Content starts

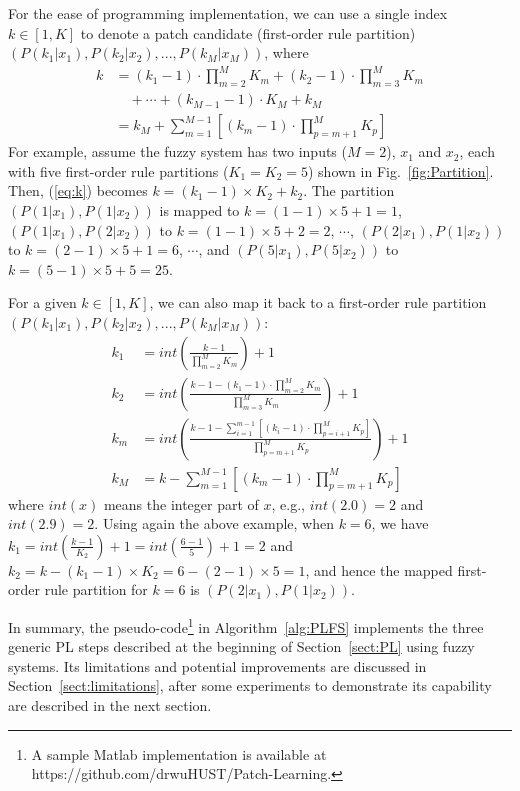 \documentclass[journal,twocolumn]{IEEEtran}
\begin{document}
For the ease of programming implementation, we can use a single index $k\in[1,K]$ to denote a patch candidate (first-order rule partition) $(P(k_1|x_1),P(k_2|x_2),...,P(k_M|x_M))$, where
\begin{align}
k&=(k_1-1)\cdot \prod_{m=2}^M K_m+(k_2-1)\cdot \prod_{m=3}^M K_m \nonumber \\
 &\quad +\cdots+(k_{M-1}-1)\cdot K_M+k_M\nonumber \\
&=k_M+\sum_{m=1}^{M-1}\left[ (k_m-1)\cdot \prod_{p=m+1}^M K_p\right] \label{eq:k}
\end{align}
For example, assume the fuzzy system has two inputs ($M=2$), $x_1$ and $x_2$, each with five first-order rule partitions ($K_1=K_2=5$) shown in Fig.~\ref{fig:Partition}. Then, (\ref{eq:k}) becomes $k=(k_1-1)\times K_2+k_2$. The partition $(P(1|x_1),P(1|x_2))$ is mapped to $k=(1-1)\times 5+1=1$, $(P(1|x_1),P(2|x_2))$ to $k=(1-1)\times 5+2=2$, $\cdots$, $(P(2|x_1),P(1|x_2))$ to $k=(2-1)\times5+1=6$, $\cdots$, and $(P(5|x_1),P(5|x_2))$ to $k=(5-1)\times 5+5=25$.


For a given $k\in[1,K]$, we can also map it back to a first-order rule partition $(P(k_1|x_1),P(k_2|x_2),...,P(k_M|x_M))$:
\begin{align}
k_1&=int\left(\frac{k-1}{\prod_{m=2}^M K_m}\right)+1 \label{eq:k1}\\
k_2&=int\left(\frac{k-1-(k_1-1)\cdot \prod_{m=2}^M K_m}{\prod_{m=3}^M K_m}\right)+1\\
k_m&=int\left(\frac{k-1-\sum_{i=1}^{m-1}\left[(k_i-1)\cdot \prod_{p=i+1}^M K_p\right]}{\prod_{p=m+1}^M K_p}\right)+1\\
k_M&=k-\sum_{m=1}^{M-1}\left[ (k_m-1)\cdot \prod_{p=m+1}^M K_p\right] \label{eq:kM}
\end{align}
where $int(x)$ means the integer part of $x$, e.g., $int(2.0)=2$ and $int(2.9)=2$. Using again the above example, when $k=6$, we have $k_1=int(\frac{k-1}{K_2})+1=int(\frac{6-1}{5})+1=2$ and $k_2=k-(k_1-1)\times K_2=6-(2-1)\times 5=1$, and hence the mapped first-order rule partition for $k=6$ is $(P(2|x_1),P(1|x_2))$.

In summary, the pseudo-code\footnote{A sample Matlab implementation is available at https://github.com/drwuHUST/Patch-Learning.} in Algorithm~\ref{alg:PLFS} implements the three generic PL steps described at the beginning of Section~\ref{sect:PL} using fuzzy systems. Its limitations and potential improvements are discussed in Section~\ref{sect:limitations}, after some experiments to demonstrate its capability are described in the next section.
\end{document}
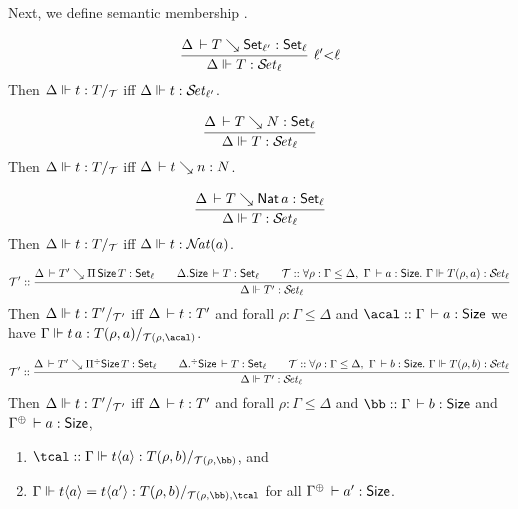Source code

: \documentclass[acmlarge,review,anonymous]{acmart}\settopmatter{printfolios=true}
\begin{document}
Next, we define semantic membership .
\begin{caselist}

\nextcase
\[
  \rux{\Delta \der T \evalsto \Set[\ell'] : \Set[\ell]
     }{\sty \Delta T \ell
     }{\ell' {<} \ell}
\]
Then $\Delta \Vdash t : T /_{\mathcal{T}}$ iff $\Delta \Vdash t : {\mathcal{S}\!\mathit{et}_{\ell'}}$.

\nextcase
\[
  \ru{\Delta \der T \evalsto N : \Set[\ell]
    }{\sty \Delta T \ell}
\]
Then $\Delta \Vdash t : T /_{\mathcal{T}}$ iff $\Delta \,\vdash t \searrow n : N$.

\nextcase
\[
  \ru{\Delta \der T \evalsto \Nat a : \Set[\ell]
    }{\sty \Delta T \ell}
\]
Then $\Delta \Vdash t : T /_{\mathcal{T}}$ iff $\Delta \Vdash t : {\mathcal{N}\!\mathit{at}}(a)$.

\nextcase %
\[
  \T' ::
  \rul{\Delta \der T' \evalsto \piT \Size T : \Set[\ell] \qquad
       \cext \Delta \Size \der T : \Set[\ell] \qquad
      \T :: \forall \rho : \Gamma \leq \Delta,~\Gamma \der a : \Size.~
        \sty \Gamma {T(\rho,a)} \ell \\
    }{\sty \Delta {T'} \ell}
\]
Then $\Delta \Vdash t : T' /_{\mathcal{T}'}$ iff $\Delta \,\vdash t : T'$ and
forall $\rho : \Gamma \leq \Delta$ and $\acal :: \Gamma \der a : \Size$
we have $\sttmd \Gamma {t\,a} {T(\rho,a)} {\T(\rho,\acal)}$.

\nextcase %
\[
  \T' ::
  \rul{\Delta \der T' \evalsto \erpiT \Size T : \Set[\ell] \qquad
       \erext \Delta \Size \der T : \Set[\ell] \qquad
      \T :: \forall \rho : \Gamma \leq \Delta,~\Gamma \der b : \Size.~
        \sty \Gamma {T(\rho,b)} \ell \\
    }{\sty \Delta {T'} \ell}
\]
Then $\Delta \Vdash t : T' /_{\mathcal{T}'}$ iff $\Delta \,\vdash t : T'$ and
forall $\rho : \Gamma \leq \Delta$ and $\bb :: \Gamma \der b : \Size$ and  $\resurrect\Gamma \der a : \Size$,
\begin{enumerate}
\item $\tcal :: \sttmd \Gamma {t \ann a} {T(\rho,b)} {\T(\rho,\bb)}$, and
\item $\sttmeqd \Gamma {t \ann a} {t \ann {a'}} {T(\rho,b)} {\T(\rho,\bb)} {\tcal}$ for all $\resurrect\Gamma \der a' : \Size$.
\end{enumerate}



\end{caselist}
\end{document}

Content ends

* [INSTRUCTIONS FOR THE TASK]: Transcribe all of the records above exactly; no image should appear in what you write.

* [WRITTEN REPLY]:
 \documentclass[journal,twocolumn]{IEEEtran}
\begin{document}
For the ease of programming implementation, we can use a single index $k\in[1,K]$ to denote a patch candidate (first-order rule partition) $(P(k_1|x_1),P(k_2|x_2),...,P(k_M|x_M))$, where
\begin{align}
k&=(k_1-1)\cdot \prod_{m=2}^M K_m+(k_2-1)\cdot \prod_{m=3}^M K_m \nonumber \\
 &\quad +\cdots+(k_{M-1}-1)\cdot K_M+k_M\nonumber \\
&=k_M+\sum_{m=1}^{M-1}\left[ (k_m-1)\cdot \prod_{p=m+1}^M K_p\right] \label{eq:k}
\end{align}
For example, assume the fuzzy system has two inputs ($M=2$), $x_1$ and $x_2$, each with five first-order rule partitions ($K_1=K_2=5$) shown in Fig.~\ref{fig:Partition}. Then, (\ref{eq:k}) becomes $k=(k_1-1)\times K_2+k_2$. The partition $(P(1|x_1),P(1|x_2))$ is mapped to $k=(1-1)\times 5+1=1$, $(P(1|x_1),P(2|x_2))$ to $k=(1-1)\times 5+2=2$, $\cdots$, $(P(2|x_1),P(1|x_2))$ to $k=(2-1)\times5+1=6$, $\cdots$, and $(P(5|x_1),P(5|x_2))$ to $k=(5-1)\times 5+5=25$.


For a given $k\in[1,K]$, we can also map it back to a first-order rule partition $(P(k_1|x_1),P(k_2|x_2),...,P(k_M|x_M))$:
\begin{align}
k_1&=int\left(\frac{k-1}{\prod_{m=2}^M K_m}\right)+1 \label{eq:k1}\\
k_2&=int\left(\frac{k-1-(k_1-1)\cdot \prod_{m=2}^M K_m}{\prod_{m=3}^M K_m}\right)+1\\
k_m&=int\left(\frac{k-1-\sum_{i=1}^{m-1}\left[(k_i-1)\cdot \prod_{p=i+1}^M K_p\right]}{\prod_{p=m+1}^M K_p}\right)+1\\
k_M&=k-\sum_{m=1}^{M-1}\left[ (k_m-1)\cdot \prod_{p=m+1}^M K_p\right] \label{eq:kM}
\end{align}
where $int(x)$ means the integer part of $x$, e.g., $int(2.0)=2$ and $int(2.9)=2$. Using again the above example, when $k=6$, we have $k_1=int(\frac{k-1}{K_2})+1=int(\frac{6-1}{5})+1=2$ and $k_2=k-(k_1-1)\times K_2=6-(2-1)\times 5=1$, and hence the mapped first-order rule partition for $k=6$ is $(P(2|x_1),P(1|x_2))$.

In summary, the pseudo-code\footnote{A sample Matlab implementation is available at https://github.com/drwuHUST/Patch-Learning.} in Algorithm~\ref{alg:PLFS} implements the three generic PL steps described at the beginning of Section~\ref{sect:PL} using fuzzy systems. Its limitations and potential improvements are discussed in Section~\ref{sect:limitations}, after some experiments to demonstrate its capability are described in the next section.
\end{document}
Source code

: \documentclass[acmlarge,review,anonymous]{acmart}\settopmatter{printfolios=true}
\begin{document}
Next, we define semantic membership .
\begin{caselist}

\nextcase
\[
  \rux{\Delta \der T \evalsto \Set[\ell'] : \Set[\ell]
     }{\sty \Delta T \ell
     }{\ell' {<} \ell}
\]
Then $\Delta \Vdash t : T /_{\mathcal{T}}$ iff $\Delta \Vdash t : {\mathcal{S}\!\mathit{et}_{\ell'}}$.

\nextcase
\[
  \ru{\Delta \der T \evalsto N : \Set[\ell]
    }{\sty \Delta T \ell}
\]
Then $\Delta \Vdash t : T /_{\mathcal{T}}$ iff $\Delta \,\vdash t \searrow n : N$.

\nextcase
\[
  \ru{\Delta \der T \evalsto \Nat a : \Set[\ell]
    }{\sty \Delta T \ell}
\]
Then $\Delta \Vdash t : T /_{\mathcal{T}}$ iff $\Delta \Vdash t : {\mathcal{N}\!\mathit{at}}(a)$.

\nextcase %
\[
  \T' ::
  \rul{\Delta \der T' \evalsto \piT \Size T : \Set[\ell] \qquad
       \cext \Delta \Size \der T : \Set[\ell] \qquad
      \T :: \forall \rho : \Gamma \leq \Delta,~\Gamma \der a : \Size.~
        \sty \Gamma {T(\rho,a)} \ell \\
    }{\sty \Delta {T'} \ell}
\]
Then $\Delta \Vdash t : T' /_{\mathcal{T}'}$ iff $\Delta \,\vdash t : T'$ and
forall $\rho : \Gamma \leq \Delta$ and $\acal :: \Gamma \der a : \Size$
we have $\sttmd \Gamma {t\,a} {T(\rho,a)} {\T(\rho,\acal)}$.

\nextcase %
\[
  \T' ::
  \rul{\Delta \der T' \evalsto \erpiT \Size T : \Set[\ell] \qquad
       \erext \Delta \Size \der T : \Set[\ell] \qquad
      \T :: \forall \rho : \Gamma \leq \Delta,~\Gamma \der b : \Size.~
        \sty \Gamma {T(\rho,b)} \ell \\
    }{\sty \Delta {T'} \ell}
\]
Then $\Delta \Vdash t : T' /_{\mathcal{T}'}$ iff $\Delta \,\vdash t : T'$ and
forall $\rho : \Gamma \leq \Delta$ and $\bb :: \Gamma \der b : \Size$ and  $\resurrect\Gamma \der a : \Size$,
\begin{enumerate}
\item $\tcal :: \sttmd \Gamma {t \ann a} {T(\rho,b)} {\T(\rho,\bb)}$, and
\item $\sttmeqd \Gamma {t \ann a} {t \ann {a'}} {T(\rho,b)} {\T(\rho,\bb)} {\tcal}$ for all $\resurrect\Gamma \der a' : \Size$.
\end{enumerate}



\end{caselist}
\end{document}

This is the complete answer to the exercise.